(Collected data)
========================

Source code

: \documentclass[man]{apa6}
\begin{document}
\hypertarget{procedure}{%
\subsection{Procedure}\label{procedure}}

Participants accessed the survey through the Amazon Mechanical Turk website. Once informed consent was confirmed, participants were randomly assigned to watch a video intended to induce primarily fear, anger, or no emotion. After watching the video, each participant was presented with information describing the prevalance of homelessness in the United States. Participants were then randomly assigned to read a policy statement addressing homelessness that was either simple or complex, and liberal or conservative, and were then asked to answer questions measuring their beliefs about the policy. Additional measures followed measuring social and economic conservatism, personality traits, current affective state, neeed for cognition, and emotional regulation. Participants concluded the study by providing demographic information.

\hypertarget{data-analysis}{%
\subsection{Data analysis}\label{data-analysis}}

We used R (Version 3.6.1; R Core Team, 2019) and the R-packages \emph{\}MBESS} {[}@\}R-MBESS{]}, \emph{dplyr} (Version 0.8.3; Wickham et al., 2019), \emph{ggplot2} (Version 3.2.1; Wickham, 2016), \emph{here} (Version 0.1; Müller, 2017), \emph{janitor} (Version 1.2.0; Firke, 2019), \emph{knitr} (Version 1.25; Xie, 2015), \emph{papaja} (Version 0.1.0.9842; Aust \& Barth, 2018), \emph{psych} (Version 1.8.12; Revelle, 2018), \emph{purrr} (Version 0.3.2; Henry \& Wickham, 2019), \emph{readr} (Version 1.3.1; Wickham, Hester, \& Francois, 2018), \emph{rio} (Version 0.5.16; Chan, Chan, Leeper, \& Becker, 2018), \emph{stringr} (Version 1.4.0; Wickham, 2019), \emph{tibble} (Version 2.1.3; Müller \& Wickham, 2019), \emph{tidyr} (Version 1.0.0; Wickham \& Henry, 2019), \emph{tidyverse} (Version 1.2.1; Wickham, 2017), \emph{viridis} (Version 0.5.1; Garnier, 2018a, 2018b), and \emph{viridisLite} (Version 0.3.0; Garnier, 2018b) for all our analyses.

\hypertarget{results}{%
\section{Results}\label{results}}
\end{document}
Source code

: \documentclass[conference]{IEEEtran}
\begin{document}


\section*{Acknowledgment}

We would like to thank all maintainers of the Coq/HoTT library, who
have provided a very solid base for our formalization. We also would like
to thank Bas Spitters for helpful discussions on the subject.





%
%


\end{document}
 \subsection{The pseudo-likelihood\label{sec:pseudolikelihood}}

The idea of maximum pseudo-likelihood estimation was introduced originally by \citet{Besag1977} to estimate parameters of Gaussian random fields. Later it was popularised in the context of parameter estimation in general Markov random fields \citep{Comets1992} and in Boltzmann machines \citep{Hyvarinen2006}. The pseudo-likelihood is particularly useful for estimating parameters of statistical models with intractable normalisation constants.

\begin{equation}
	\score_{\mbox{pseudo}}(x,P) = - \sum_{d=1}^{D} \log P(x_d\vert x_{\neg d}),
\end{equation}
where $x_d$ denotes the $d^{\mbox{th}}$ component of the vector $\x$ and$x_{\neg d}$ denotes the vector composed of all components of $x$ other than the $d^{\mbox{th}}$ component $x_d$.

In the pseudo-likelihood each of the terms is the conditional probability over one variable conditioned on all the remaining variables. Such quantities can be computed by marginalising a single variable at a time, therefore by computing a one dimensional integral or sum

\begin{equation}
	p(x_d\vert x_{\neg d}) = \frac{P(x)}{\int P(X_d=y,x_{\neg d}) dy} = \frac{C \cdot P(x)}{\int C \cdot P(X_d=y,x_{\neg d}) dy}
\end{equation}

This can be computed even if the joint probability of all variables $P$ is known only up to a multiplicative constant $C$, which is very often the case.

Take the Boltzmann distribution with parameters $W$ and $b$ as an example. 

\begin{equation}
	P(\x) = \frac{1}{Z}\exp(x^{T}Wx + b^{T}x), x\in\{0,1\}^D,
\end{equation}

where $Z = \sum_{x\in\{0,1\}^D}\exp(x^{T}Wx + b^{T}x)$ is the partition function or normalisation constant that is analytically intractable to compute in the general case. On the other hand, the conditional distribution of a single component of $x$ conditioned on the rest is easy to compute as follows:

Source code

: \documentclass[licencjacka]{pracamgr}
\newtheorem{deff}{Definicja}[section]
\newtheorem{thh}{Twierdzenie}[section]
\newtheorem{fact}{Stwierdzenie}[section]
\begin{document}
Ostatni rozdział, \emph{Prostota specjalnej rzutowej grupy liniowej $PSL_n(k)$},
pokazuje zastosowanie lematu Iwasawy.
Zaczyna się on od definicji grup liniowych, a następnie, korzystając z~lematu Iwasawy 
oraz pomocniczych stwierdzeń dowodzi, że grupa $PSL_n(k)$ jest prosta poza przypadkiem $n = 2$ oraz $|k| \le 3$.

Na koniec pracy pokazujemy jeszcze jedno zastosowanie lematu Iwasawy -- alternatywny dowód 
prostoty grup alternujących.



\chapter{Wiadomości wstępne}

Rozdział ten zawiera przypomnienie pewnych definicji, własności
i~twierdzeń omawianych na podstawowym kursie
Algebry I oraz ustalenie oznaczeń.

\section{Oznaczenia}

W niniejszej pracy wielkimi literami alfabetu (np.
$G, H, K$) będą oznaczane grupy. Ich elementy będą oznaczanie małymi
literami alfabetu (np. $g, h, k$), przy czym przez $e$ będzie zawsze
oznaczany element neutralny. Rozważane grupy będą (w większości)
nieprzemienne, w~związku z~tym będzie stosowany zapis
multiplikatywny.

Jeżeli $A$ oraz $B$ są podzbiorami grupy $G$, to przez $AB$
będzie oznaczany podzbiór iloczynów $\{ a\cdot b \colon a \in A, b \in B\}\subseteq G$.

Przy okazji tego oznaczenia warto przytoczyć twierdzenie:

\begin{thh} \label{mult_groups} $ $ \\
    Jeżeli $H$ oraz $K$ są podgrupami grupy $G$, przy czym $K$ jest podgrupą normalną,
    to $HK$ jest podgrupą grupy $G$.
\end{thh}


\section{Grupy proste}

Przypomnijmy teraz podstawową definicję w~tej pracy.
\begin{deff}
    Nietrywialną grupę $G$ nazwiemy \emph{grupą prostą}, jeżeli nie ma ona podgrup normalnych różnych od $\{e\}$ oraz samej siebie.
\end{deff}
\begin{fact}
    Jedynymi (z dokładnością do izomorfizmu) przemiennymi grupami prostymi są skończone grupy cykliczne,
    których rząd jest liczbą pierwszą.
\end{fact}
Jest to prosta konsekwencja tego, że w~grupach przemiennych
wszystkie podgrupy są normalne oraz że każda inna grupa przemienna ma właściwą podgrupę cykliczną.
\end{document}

========================

For the word "component", say how many lines of the records above contain it. Reply with the number alone.

Answer section — 2